NAPP: Alguma influência dos best-sellers atuais (Potter, Nárnia, etc.)? Não quanto à história e seu desenvolvimento, mas em relação à extensão e a trilogia.
TABAJARA: Tudo influencia a gente, Napp. Uma folha caindo, leve e silenciosa, despercebida por todos, está lá, num cantinho do livro. Mas a vontade de escrever uma trilogia vem desde a leitura de O Tempo e o Vento, acho eu...
NEI: O Harry Potter convenceu os editores que os adolescentes e as crianças não querem livrecos com meia dúzia de caracteres. Gostam de livrões, que param em pé. Isso já existia na nossa infância. Li todo o Monteiro Lobato infantil naquela famosa edição de capa dura, com livros grossos. Não sei quem inventou essa bobagem que precisa facilitar as coisas para quem tem pouca idade. Os livros clássicos de aventuras são senhores livros. Harry Potter bebeu nessa evidência. Nós nos dispusemos a escrever livros que gratifiquem os leitores, que fossem generosos na complexidade da trama e da natureza e comportamento dos personagens. Mas não existe nenhuma influência de Potter ou qualquer outra saga. Diogo e Diana é invenção brasileira, é coisa nossa.

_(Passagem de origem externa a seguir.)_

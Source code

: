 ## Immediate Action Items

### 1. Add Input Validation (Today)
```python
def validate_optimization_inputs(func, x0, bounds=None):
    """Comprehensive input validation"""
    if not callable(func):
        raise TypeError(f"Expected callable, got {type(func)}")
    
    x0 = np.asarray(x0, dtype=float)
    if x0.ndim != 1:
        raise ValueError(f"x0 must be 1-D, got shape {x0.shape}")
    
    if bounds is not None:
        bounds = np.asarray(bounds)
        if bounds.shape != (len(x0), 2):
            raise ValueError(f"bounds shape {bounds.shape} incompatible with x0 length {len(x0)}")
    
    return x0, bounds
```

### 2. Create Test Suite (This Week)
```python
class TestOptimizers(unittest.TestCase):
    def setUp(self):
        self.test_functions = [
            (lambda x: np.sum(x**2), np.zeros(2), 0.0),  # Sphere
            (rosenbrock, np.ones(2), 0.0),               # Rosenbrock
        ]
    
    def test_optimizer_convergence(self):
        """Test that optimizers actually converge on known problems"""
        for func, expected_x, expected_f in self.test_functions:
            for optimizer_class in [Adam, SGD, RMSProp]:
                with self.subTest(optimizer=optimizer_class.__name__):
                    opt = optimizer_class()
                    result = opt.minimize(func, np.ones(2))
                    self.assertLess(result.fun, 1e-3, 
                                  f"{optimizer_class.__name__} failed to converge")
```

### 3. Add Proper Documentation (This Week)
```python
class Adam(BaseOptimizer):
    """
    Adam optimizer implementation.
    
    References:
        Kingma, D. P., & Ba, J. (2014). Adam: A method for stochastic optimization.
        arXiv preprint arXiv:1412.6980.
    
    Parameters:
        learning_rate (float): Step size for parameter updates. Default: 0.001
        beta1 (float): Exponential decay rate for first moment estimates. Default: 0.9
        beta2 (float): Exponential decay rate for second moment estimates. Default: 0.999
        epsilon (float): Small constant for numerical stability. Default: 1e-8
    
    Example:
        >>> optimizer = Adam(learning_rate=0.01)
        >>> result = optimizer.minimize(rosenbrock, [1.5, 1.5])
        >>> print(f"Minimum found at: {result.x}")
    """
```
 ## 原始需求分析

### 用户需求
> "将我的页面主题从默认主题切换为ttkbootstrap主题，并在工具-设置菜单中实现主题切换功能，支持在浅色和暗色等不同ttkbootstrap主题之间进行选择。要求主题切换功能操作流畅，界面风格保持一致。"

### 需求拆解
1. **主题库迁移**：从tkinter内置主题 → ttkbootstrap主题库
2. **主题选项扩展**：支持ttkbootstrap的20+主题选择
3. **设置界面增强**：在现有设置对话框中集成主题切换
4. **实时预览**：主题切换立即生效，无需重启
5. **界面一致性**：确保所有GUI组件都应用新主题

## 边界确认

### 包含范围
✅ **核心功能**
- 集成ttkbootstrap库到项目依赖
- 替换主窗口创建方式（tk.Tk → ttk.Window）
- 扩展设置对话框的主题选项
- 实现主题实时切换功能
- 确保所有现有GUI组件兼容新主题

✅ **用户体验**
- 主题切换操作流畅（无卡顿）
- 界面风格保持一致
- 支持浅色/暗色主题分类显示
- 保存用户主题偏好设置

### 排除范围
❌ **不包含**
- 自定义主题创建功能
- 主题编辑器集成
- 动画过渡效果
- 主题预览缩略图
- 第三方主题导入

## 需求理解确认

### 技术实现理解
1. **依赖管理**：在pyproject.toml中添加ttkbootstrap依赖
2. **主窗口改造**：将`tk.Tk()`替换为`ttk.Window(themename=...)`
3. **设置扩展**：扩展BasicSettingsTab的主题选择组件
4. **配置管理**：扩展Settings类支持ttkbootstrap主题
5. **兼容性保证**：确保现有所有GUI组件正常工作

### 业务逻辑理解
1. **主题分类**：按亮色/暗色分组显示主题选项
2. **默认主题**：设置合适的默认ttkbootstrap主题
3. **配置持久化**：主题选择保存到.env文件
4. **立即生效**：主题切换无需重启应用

NAPP: Tenho para mim que os textos atuais são pouco fantasiosos e voltados para o umbigo do autor/personagens (Ana ama Pedro que ama Raquel, mas Raquel é gorda e desengonçada, mas há a formatura e o casal se encontra e Pedro considera que Raquel não é tão gorda e desengonçada, e por aí vamos): vocês sentiram ou pesquisaram o que havia no mercado para optar por uma história real e, ao mesmo tempo, extremamente fantasiosa (fantasia aqui como um predicado).
TABAJARA: Sentimos mais do que pesquisamos. Aliás, não pesquisamos nada. A intuição é nossa pesquisa.
NEI: Não fazemos pesquisa de mercado. Somos escritores, e isso tem a ver um pouco com atenção extrema ao que se passa ao nosso redor e com mediunidade. Estamos impregnados de convivência com a meninada. Nos trabalhos jornalísticos mais recentes, convivi muito com as novas gerações. Nas ruas, nos ônibus, na mídia, por toda parte, a presença da gurizada é impositiva, não há como escapar. Então esse é o insumo que alimenta Diogo e Diana. Não tem perigo de errar. E a solução é clássica: o real é a base da fantasia; no real, há muito do sobrenatural. Duendes, fadas, bruxas, superpoderes nasceram naturalmente no mundo dos vivos, fazem parte da realidade. Tudo é linguagem, tudo é invenção. Acho que o real é o imaginado. Uma leitora aqui de Florianópolis, adulta, perguntou se os personagens existem. Claro que sim, respondi, são inventados.
NAPP: Diogo e Diana aparentam ser dois jovens normais, aos olhos de quem os cerca, mas detém poderes que os tornam diferentes; não há no texto o clássico triângulo amoroso juvenil (já referido acima) e esta não é a preocupação primordial da história: vocês pensaram-na desta forma para evitar o clichê ou não houve a preocupação que eu levanto?
TABAJARA: Há e não há triângulo. Ás vezes é um quadrado. A história ou as histórias de amor da nossa história foi sendo bolada sem muita preocupação de saber quem fica com quem, ainda não sabemos, pode haver muitas surpresas no caminho e juramos por Santa Catarina que haverá. Adolescentes com poderes misteriosos é um clichê muito antigo, o Harry Potter deu um baita impulso no gênero, sem dúvida, mas a vontade de escrever algo assim é bem antiga, anterior ao pequeno mago inglês, que eu acho genial embora só tenha lido o primeiro livro. (Mas vi todos os filmes.).
NEI: Diogo sofre de amor diante de Diana, a bela. Esta faz ciúme usando o Jacaré. Suellen está de olho no Espertinho. Acho que sobra triângulo amoroso. Mas não é a preocupação primordial da história. O tema é a luta contra o Mal, o Mal que ninguém vê, que parece normal e que só nossos heróis conseguem vislumbrar e isso os enche de horror.